**THE TASK:**
Each line holding the string "Adobe" is to be copied from the data.

Source data
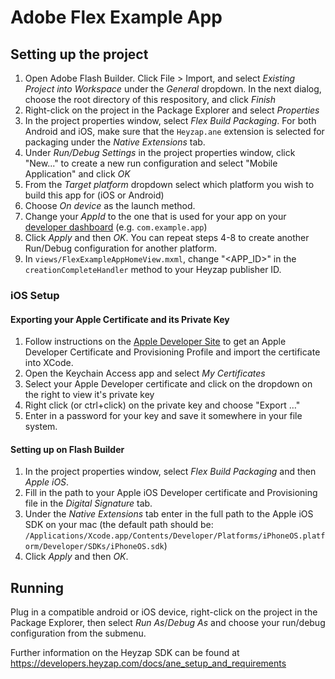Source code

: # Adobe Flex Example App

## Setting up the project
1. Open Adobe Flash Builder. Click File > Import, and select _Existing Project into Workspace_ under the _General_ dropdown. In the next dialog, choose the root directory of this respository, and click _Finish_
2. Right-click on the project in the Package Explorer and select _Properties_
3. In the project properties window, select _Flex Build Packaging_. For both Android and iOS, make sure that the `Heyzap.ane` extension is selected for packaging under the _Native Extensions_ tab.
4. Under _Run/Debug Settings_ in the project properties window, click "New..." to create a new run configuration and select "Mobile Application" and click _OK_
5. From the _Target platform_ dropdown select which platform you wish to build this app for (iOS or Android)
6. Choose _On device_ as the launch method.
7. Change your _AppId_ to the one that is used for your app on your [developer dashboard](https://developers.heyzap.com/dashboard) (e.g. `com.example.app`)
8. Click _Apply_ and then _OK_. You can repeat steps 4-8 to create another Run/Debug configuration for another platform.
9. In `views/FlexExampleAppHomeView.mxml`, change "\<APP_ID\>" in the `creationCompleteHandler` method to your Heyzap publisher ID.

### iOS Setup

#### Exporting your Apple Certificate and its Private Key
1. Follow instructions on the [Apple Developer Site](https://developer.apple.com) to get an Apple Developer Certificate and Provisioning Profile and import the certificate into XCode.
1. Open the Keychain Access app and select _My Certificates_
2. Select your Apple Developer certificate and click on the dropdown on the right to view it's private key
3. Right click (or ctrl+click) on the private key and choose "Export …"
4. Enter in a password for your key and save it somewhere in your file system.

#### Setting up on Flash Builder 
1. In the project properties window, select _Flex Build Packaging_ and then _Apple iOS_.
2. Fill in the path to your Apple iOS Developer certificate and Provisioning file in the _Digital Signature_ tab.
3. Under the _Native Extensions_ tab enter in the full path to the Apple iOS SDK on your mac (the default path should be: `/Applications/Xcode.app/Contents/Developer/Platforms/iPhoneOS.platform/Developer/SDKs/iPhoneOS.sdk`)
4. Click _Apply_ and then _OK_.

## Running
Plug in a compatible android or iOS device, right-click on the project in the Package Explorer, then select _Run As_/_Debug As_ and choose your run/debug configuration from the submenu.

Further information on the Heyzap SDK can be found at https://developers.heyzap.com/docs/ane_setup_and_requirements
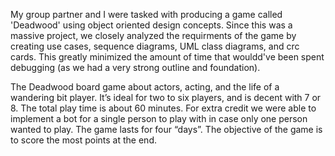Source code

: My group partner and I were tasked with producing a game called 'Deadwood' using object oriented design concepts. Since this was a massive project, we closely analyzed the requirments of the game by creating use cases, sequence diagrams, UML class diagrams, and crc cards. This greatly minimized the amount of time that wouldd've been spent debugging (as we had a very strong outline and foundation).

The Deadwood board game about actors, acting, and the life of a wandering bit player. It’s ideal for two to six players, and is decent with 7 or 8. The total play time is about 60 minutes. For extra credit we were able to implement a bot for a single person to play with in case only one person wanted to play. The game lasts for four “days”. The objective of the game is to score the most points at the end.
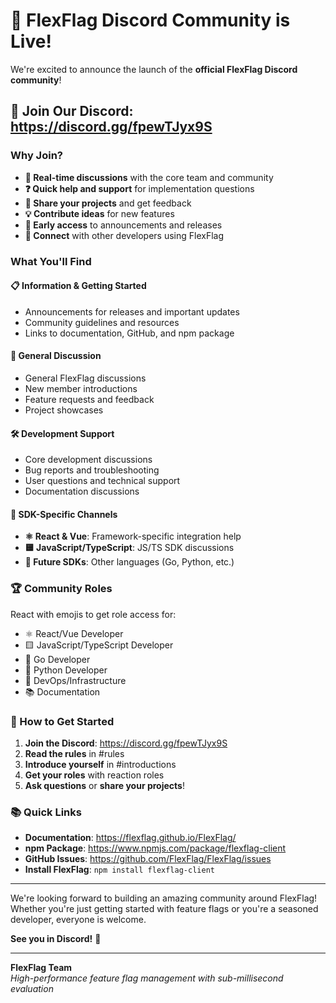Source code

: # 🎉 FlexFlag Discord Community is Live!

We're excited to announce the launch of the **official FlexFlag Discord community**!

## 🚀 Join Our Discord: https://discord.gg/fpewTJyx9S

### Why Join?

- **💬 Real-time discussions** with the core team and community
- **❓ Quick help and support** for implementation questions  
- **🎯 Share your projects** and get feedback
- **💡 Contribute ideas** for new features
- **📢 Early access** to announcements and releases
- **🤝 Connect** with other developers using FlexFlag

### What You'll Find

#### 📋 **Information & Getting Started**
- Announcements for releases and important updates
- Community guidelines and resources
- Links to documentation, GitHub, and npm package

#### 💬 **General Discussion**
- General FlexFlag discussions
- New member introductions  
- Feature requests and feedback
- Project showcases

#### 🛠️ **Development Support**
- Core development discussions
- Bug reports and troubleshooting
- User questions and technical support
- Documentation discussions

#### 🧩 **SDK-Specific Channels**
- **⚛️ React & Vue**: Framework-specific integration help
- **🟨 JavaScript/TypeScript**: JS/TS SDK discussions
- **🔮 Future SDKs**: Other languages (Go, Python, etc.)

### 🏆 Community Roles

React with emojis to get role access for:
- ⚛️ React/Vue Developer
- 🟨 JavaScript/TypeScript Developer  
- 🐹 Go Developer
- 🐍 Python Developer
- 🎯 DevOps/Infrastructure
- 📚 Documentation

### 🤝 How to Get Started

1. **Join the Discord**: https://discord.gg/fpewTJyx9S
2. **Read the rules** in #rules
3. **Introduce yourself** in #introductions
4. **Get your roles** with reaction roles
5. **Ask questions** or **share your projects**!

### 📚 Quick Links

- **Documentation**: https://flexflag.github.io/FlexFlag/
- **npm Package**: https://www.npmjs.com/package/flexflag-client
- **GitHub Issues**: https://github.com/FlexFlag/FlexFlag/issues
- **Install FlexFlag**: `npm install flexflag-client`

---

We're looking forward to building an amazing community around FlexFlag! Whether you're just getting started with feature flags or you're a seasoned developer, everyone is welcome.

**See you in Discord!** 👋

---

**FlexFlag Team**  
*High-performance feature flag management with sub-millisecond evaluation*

**REPLY TO THE TASK:**
: # Adobe Flex Example App
1. Open Adobe Flash Builder. Click File > Import, and select _Existing Project into Workspace_ under the _General_ dropdown. In the next dialog, choose the root directory of this respository, and click _Finish_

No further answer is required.